Burmese Crossfire (Brannigan's Blackhearts Book 2) Read online




  COMPROMISE IS FAILURE

  He was almost ready to engage when things suddenly changed.

  One of the men near the back of the group suddenly barked something, and the chatter ceased. Both cheroots were dropped to the road and crushed out with boots. Rifles were lifted, not pointed at anything, but the group was evidently more alert, ready for action.

  Did they see me, or hear me? No, they’re not looking over here. The chute, maybe? Regardless, he was now committed. Even if all that had happened was that they had just crossed an invisible line of departure that he didn’t know about, and now considered themselves in enemy territory, they were still heading toward Wade and Gomez, and were on the alert.

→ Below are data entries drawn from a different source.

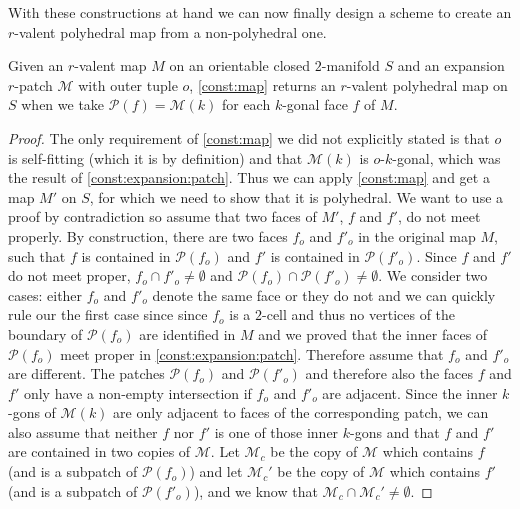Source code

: With these constructions at hand we can now finally design a scheme to create an $r$-valent polyhedral map from a non-polyhedral one.

\begin{proposition}\label{thm:const:polymap}
  Given an $r$-valent map $M$ on an orientable closed $2$-manifold $S$ and an expansion $r$-patch $\mathcal{M}$ with outer tuple $o$, \autoref{const:map} returns an $r$-valent polyhedral map on $S$ when we take $\mathcal{P}(f) = \mathcal{M}(k)$ for each $k$-gonal face $f$ of $M$.
\begin{proof}
The only requirement of \autoref{const:map} we did not explicitly stated is that $o$ is self-fitting (which it is by definition) and that $\mathcal{M}(k)$ is $o$-$k$-gonal, which was the result of \autoref{const:expansion:patch}. Thus we can apply \autoref{const:map} and get a map $M'$ on $S$, for which we need to show that it is polyhedral. We want to use a proof by contradiction so assume that two faces of $M'$, $f$ and $f'$, do not meet properly. By construction, there are two faces $f_o$ and $f'_o$ in the original map $M$, such that $f$ is contained in $\mathcal{P}(f_o)$ and $f'$ is contained in $\mathcal{P}(f'_o)$. Since $f$ and $f'$ do not meet proper, $f_o \cap f'_o \neq \emptyset$ and $\mathcal{P}(f_o) \cap \mathcal{P}(f'_o) \neq \emptyset$. We consider two cases: either $f_o$ and $f'_o$ denote the same face or they do not and we can quickly rule our the first case since since $f_o$ is a $2$-cell and thus no vertices of the boundary of $\mathcal{P}(f_o)$ are identified in $M$ and we proved that the inner faces of $\mathcal{P}(f_o)$ meet proper in \autoref{const:expansion:patch}. Therefore assume that $f_o$ and $f'_o$ are different. The patches $\mathcal{P}(f_o)$ and $\mathcal{P}(f'_o)$ and therefore also the faces $f$ and $f'$ only have a non-empty intersection if $f_o$ and $f'_o$ are adjacent. Since the inner $k$-gons of $\mathcal{M}(k)$ are only adjacent to faces of the corresponding patch, we can also assume that neither $f$ nor $f'$ is one of those inner $k$-gons and that $f$ and $f'$ are contained in two copies of $\mathcal{M}$. Let $\mathcal{M}_c$ be the copy of $\mathcal{M}$ which contains $f$ (and is a subpatch of $\mathcal{P}(f_o)$) and let $\mathcal{M}_c'$ be the copy of $\mathcal{M}$ which contains $f'$ (and is a subpatch of $\mathcal{P}(f'_o)$), and we know that $\mathcal{M}_c \cap \mathcal{M}_c' \neq \emptyset$. 


\end{proof}
\end{proposition}
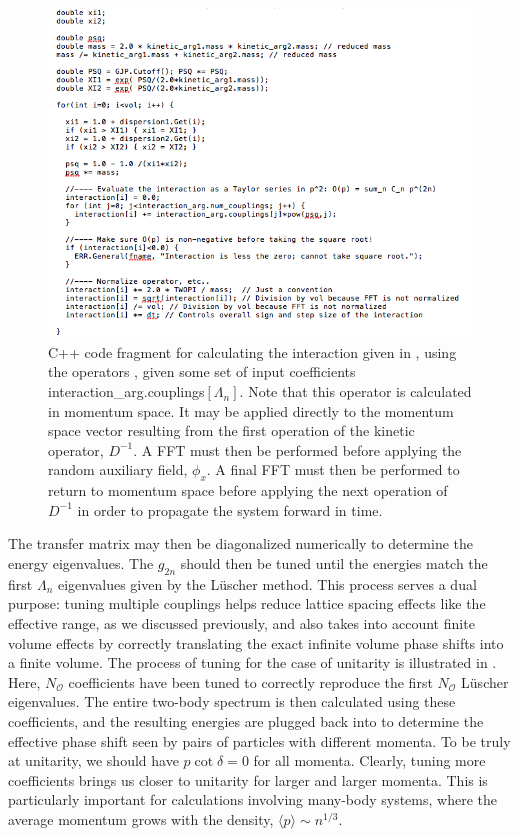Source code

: \begin{figure}
\begin{center}
\includegraphics[width=\linewidth]{Chapter5-figures/interaction}
\end{center}
\caption{\label{fig:interaction}C++ code fragment for calculating the interaction given in , using the operators , given some set of input coefficients interaction\_arg.couplings$[\Lambda_n]$. Note that this operator is calculated in momentum space. It may be applied directly to the momentum space vector resulting from the first operation of the kinetic operator, $D^{-1}$. A FFT must then be performed before applying the random auxiliary field, $\phi_x$. A final FFT must then be performed to return to momentum space before applying the next operation of $D^{-1}$ in order to propagate the system forward in time.}
\end{figure}

The transfer matrix may then be diagonalized numerically to determine the energy eigenvalues. The $g_{2n}$ should then be tuned until the energies match the first $\Lambda_n$ eigenvalues given by the L\"uscher method. This process serves a dual purpose: tuning multiple couplings helps reduce lattice spacing effects like the effective range, as we discussed previously, and also takes into account finite volume effects by correctly translating the exact infinite volume phase shifts into a finite volume. The process of tuning for the case of unitarity is illustrated in . Here, $N_{{\mathcal{ O}}}$ coefficients have been tuned to correctly reproduce the first $N_{{\mathcal{ O}}}$ L\"uscher eigenvalues. The entire two-body spectrum is then calculated using these coefficients, and the resulting energies are plugged back into  to determine the effective phase shift seen by pairs of particles with different momenta. To be truly at unitarity, we should have $p\cot\delta = 0$ for all momenta. Clearly, tuning more coefficients brings us closer to unitarity for larger and larger momenta. This is particularly important for calculations involving many-body systems, where the average momentum grows with the density, $\langle p \rangle \sim n^{1/3}$.

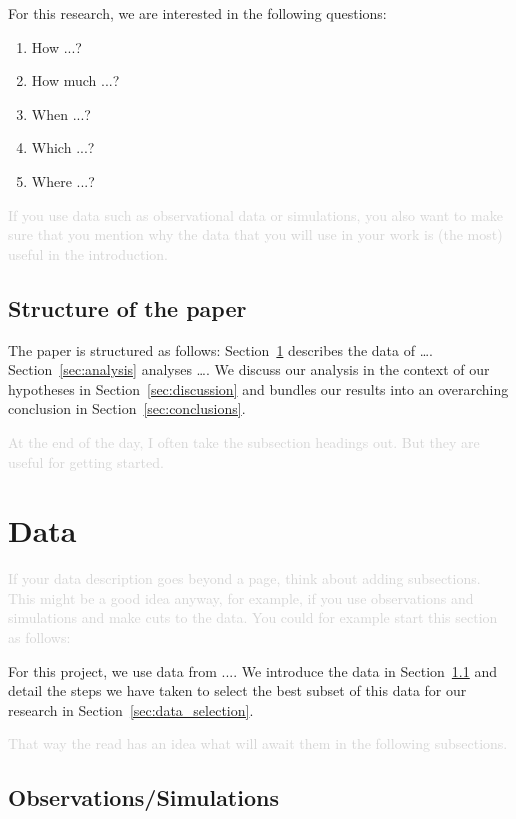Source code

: \documentclass[twocolumn,apj,numberedappendix,appendixfloats]{openjournal}
\newcommand{\comment}[1]{\textcolor{lightgray}{#1}}
\begin{document}
For this research, we are interested in the following questions:
\begin{enumerate}
    \item How ...?
    \item How much ...?
    \item When ...?
    \item Which ...?
    \item Where ...?
\end{enumerate}

\comment{If you use data such as observational data or simulations, you also want to make sure that you mention why the data that you will use in your work is (the most) useful in the introduction.}

\subsection{Structure of the paper}

The paper is structured as follows: Section~\ref{sec:data} describes the data of \dots. Section~\ref{sec:analysis} analyses \dots. We discuss our analysis in the context of our hypotheses in Section~\ref{sec:discussion} and bundles our results into an overarching conclusion in Section~\ref{sec:conclusions}.

\comment{At the end of the day, I often take the subsection headings out. But they are useful for getting started.}

\clearpage
\section{Data} \label{sec:data}

\comment{If your data description goes beyond a page, think about adding subsections. This might be a good idea anyway, for example, if you use observations and simulations and make cuts to the data. You could for example start this section as follows:}

For this project, we use data from .... We introduce the data in Section~\ref{sec:data_observations} and detail the steps we have taken to select the best subset of this data for our research in Section~\ref{sec:data_selection}.

\comment{That way the read has an idea what will await them in the following subsections.}

\subsection{Observations/Simulations} \label{sec:data_observations}
\end{document}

If they reached that hung-up chute, it was all over.

  Slowly, carefully, he rolled to his side and pulled one of his HG 84 grenades out of its pouch on his vest. Shaped like a barrel, it weighed about the same as any other frag he’d thrown, whether it was the old M67s in the military, or the Russian F1s they’d used on Khadarkh. He hefted it, trying to judge distances in the dark, then pulled the pin and flung it over his head.

  The ping of the spoon flying free sounded horrifically loud in his ears. He flattened himself to the ground, hoping that his targets stayed dumb for only a couple of seconds.

  BRANNIGAN’S BLACKHEARTS

  BURMESE CROSSFIRE

  Peter Nealen

  This is a work of fiction. Characters and incidents are products of the author’s imagination. Some real locations are used fictitiously, others are entirely fictional. This book is not autobiographical. It is not a true story presented as fiction. It is more exciting than anything 99% of real gunfighters ever experience.

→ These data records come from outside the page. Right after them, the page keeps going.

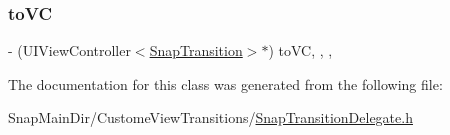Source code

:\hypertarget{interface_snap_transition_animator_a3ab09fc392eac91f4fa18230936fba7e}{}\label{interface_snap_transition_animator_a3ab09fc392eac91f4fa18230936fba7e} 
\subsubsection{\texorpdfstring{to\+VC}{toVC}}
{\footnotesize\ttfamily -\/ (U\+I\+View\+Controller$<$\hyperlink{protocol_snap_transition-p}{Snap\+Transition}$>$$\ast$) to\+VC\hspace{0.3cm}{\ttfamily [read]}, {\ttfamily [write]}, {\ttfamily [nonatomic]}, {\ttfamily [weak]}}



The documentation for this class was generated from the following file\+:\begin{DoxyCompactItemize}
\item 
Snap\+Main\+Dir/\+Custome\+View\+Transitions/\hyperlink{_snap_transition_delegate_8h}{Snap\+Transition\+Delegate.\+h}\end{DoxyCompactItemize}
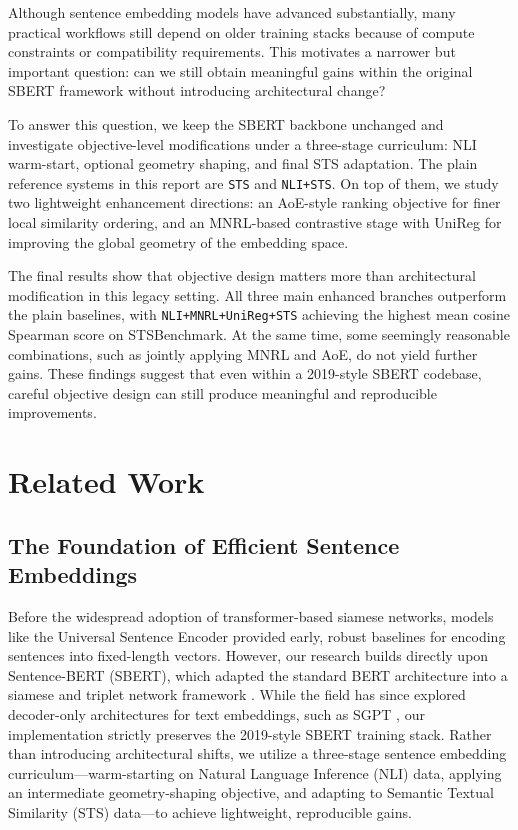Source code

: \documentclass[letterpaper]{article} %
\begin{document}
Although sentence embedding models have advanced substantially, many practical workflows still depend on older training stacks because of compute constraints or compatibility requirements. This motivates a narrower but important question: can we still obtain meaningful gains within the original SBERT framework without introducing architectural change?

To answer this question, we keep the SBERT backbone unchanged and investigate objective-level modifications under a three-stage curriculum: NLI warm-start, optional geometry shaping, and final STS adaptation. The plain reference systems in this report are \texttt{STS} and \texttt{NLI+STS}. 
On top of them, we study two lightweight enhancement directions: an AoE-style ranking objective for finer local similarity ordering, and an MNRL-based contrastive stage with UniReg for improving the global geometry of the embedding space.

The final results show that objective design matters more than architectural modification in this legacy setting. All three main enhanced branches outperform the plain baselines, with \texttt{NLI+MNRL+UniReg+STS} achieving the highest mean cosine Spearman score on STSBenchmark. 
At the same time, some seemingly reasonable combinations, such as jointly applying MNRL and AoE, do not yield further gains. These findings suggest that even within a 2019-style SBERT codebase, careful objective design can still produce meaningful and reproducible improvements.

\section{Related Work}

\subsection{The Foundation of Efficient Sentence Embeddings}
Before the widespread adoption of transformer-based siamese networks, models like the Universal Sentence Encoder \cite{cer-etal-2018-universal} provided early, robust baselines for encoding sentences into fixed-length vectors. 
However, our research builds directly upon Sentence-BERT (SBERT), which adapted the standard BERT architecture into a siamese and triplet network framework \cite{reimers-gurevych-2019-sentence-bert, devlin-etal-2019-bert}. 
While the field has since explored decoder-only architectures for text embeddings, such as SGPT \cite{muennighoff-2022-sgpt}, our implementation strictly preserves the 2019-style SBERT training stack. 
Rather than introducing architectural shifts, we utilize a three-stage sentence embedding curriculum---warm-starting on Natural Language Inference (NLI) data, applying an intermediate geometry-shaping objective, and adapting to Semantic Textual Similarity (STS) data---to achieve lightweight, reproducible gains.
\end{document}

  Copyright 2018 Peter Nealen

  All rights reserved. No part of this book may be reproduced in any form, or by any electronic or mechanical means, including information storage and retrieval systems, to include, but not exclusive to, audio or visual recordings of any description without permission from the author.

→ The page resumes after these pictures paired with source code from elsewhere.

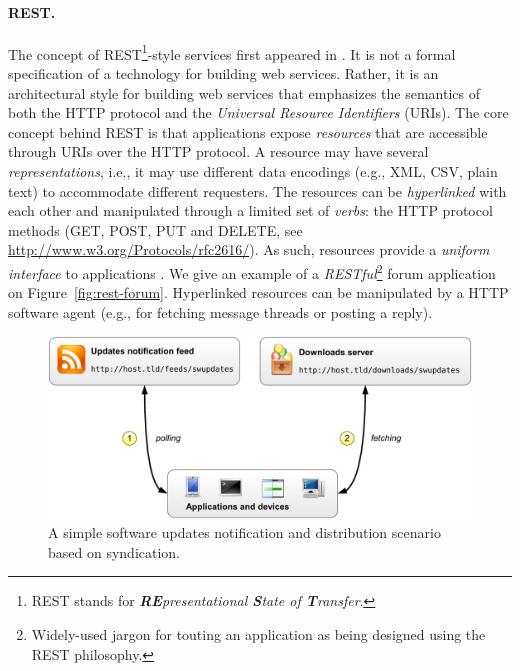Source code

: \paragraph{REST.}
The concept of REST\footnote{REST stands for \emph{\textbf{RE}presentational \textbf{S}tate of \textbf{T}ransfer}.}-style services first appeared in \cite{RTF00}. It is not a formal specification of a technology for building web services. Rather, it is an architectural style for building web services that emphasizes the semantics of both the HTTP protocol and the \emph{Universal Resource Identifiers} (URIs).
The core concept behind REST is that applications expose \emph{resources} that are accessible through URIs over the HTTP protocol. A resource may have several \emph{representations}, i.e., it may use different data encodings (e.g., XML, CSV, plain text) to accommodate different requesters. The resources can be \emph{hyperlinked} with each other and manipulated through a limited set of \emph{verbs}: the HTTP protocol methods (\textsf{GET}, \textsf{POST}, \textsf{PUT} and \textsf{DELETE}, see \url{http://www.w3.org/Protocols/rfc2616/}). As such, resources provide a \emph{uniform interface} to applications \cite{RTF00}.
We give an example of a \emph{RESTful}\footnote{Widely-used jargon for touting an application as being designed using the REST philosophy.} forum application on Figure~\ref{fig:rest-forum}. Hyperlinked resources can be manipulated by a HTTP software agent (e.g., for fetching message threads or posting a reply).

\begin{figure}[htbp]
    \centering
    \includegraphics[width=\textwidth]{content/web-services/syndication-scenario}
    \caption{A simple software updates notification and distribution scenario based on syndication.} 
    \label{fig:syndication-scenario}
\end{figure}

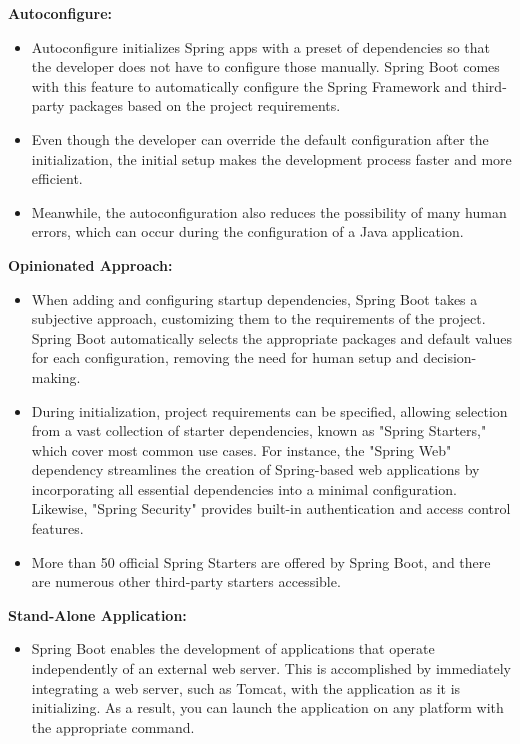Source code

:    \textbf{Autoconfigure:}
        \begin{itemize}
            \item Autoconfigure initializes Spring apps with a preset of dependencies so that the developer does not have to configure those manually. Spring Boot comes with this feature to automatically configure the Spring Framework and third-party packages based on the project requirements.
            \item Even though the developer can override the default configuration after the initialization, the initial setup makes the development process faster and more efficient.
            \item Meanwhile, the autoconfiguration also reduces the possibility of many human errors, which can occur during the configuration of a Java application.
        \end{itemize}
    \textbf{Opinionated Approach:}
        \begin{itemize}
            \item When adding and configuring startup dependencies, Spring Boot takes a subjective approach, customizing them to the requirements of the project. Spring Boot automatically selects the appropriate packages and default values for each configuration, removing the need for human setup and decision-making.

            \item During initialization, project requirements can be specified, allowing selection from a vast collection of starter dependencies, known as "Spring Starters," which cover most common use cases. For instance, the "Spring Web" dependency streamlines the creation of Spring-based web applications by incorporating all essential dependencies into a minimal configuration. Likewise, "Spring Security" provides built-in authentication and access control features. 

            \item More than 50 official Spring Starters are offered by Spring Boot, and there are numerous other third-party starters accessible.


        \end{itemize}
    \textbf{Stand-Alone Application:}
        \begin{itemize}
            \item Spring Boot enables the development of applications that operate independently of an external web server. This is accomplished by immediately integrating a web server, such as Tomcat, with the application as it is initializing. As a result, you can launch the application on any platform with the appropriate command.
        \end{itemize}      
        \Autocite{Andi:SpringBoot1, Andi:SpringBoot2}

  Brannigan’s Blackhearts is a trademark of Peter Nealen. All rights reserved.

  Printed in the United States of America

  http://americanpraetorians.com

  Also By Peter Nealen

  The Brannigan’s Blackhearts Series

  The Colonel Has A Plan (Online Short)

  Fury in the Gulf

  The American Praetorians Series

  Drawing the Line: An American Praetorians Story (Novella)

  Task Force Desperate

  Hunting in the Shadows

  Alone and Unafraid

  The Devil You Don’t Know

  Lex Talionis

  Standalone

  Kill Yuan

  The Jed Horn Supernatural Thriller Series

  Nightmares

  A Silver Cross and a Winchester

  The Walker on the Hills

  The Canyon of the Lost (Novelette)

  Older and Fouler Things

  CHAPTER 1

  Roi Tri Somboon Sirpreecha was nervous.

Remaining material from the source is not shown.